It may have been fatigue, but I thought that she was looking worried.

"You told me this morning," I said, "that a nurse wasn't necessary any more for the present."

"I didn't think so—then, but she's not quite so well to-night. We mustn't talk here, or we shall wake her. You didn't say anything to upset her, did you, David?"

"I hope not. What's been the matter?"

We came into the passage, and George and Bertrand considerately whispered good-night and left us. I would have gone, too, but O'Rane had slipped his arm through mine.

"She's so nervous and fanciful," Lady Loring explained, "that she makes herself quite ill. I suppose, never having been through it before.... To-night she was quite ridiculous. Didn't it sometimes happen in bad cases that the mother or the child had to be sacrificed? Well, what happened then? And who decided? She worked herself up into the most pitiful state, imagining herself unconscious and at the mercy of a mere brutal man, who could order her to be killed." Lady Loring looked through the open door and smiled compassionately. "She's so afraid of dying, David, that it never occurs to her that this sort of thing is happening every hour of the day and that it's the exception for anything to go wrong. I don't quite know what to do about her...."

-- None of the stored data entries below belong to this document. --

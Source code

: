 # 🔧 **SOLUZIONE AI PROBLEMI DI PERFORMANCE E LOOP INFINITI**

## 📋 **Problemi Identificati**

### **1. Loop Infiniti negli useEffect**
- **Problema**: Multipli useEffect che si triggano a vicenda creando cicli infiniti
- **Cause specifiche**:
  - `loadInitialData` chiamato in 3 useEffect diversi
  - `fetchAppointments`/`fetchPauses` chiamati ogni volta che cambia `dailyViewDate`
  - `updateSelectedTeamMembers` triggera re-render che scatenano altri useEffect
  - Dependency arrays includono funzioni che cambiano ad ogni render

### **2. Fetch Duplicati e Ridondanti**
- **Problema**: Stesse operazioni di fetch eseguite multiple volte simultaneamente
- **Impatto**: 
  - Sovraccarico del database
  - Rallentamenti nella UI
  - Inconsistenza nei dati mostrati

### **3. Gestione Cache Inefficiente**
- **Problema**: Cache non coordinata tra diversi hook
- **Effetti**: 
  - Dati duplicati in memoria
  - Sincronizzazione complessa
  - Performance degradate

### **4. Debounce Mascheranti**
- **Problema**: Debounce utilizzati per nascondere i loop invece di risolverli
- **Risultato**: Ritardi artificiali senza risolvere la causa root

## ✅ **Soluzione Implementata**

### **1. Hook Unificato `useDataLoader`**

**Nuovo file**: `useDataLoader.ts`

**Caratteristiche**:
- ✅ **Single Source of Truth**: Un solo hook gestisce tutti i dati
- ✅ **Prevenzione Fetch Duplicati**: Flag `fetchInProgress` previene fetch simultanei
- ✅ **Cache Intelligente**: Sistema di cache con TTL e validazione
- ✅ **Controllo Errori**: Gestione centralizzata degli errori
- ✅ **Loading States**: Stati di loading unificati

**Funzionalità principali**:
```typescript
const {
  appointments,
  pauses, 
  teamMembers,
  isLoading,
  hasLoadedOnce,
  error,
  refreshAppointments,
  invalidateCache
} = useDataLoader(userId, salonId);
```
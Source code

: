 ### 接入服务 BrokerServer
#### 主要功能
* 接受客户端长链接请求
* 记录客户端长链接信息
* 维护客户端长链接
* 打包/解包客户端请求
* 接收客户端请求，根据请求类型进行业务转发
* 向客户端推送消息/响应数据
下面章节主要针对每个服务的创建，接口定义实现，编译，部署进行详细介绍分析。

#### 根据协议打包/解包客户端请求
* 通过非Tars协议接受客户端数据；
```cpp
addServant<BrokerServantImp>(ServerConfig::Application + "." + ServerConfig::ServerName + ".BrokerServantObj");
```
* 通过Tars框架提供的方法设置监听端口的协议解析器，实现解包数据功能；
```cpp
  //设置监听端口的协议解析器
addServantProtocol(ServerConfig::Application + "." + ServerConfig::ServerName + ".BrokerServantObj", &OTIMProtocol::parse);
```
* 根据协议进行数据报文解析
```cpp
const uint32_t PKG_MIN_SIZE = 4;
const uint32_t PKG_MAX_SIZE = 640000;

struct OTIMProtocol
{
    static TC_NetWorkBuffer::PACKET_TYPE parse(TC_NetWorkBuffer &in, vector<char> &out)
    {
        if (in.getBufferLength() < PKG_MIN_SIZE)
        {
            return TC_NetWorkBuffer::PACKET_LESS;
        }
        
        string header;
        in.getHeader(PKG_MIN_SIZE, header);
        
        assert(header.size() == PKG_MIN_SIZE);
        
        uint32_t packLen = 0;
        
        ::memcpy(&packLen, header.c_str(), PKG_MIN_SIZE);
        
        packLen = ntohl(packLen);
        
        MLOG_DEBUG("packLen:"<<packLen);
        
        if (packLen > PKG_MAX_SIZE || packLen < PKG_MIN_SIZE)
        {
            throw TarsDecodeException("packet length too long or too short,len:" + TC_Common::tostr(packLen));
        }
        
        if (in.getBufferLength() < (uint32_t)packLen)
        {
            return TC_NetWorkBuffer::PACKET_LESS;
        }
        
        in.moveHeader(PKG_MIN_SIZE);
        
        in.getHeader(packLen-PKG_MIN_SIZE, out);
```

O'Rane stood for a moment without speaking; then he disengaged his arm and said good-night to us. I heard him busying himself in the library for a few minutes; the front door closed gently, and I caught the sound of footsteps, as he walked away. The next morning he telephoned to ask how his wife was. In the afternoon he called with a cab for his luggage and drove to Waterloo without coming into the house.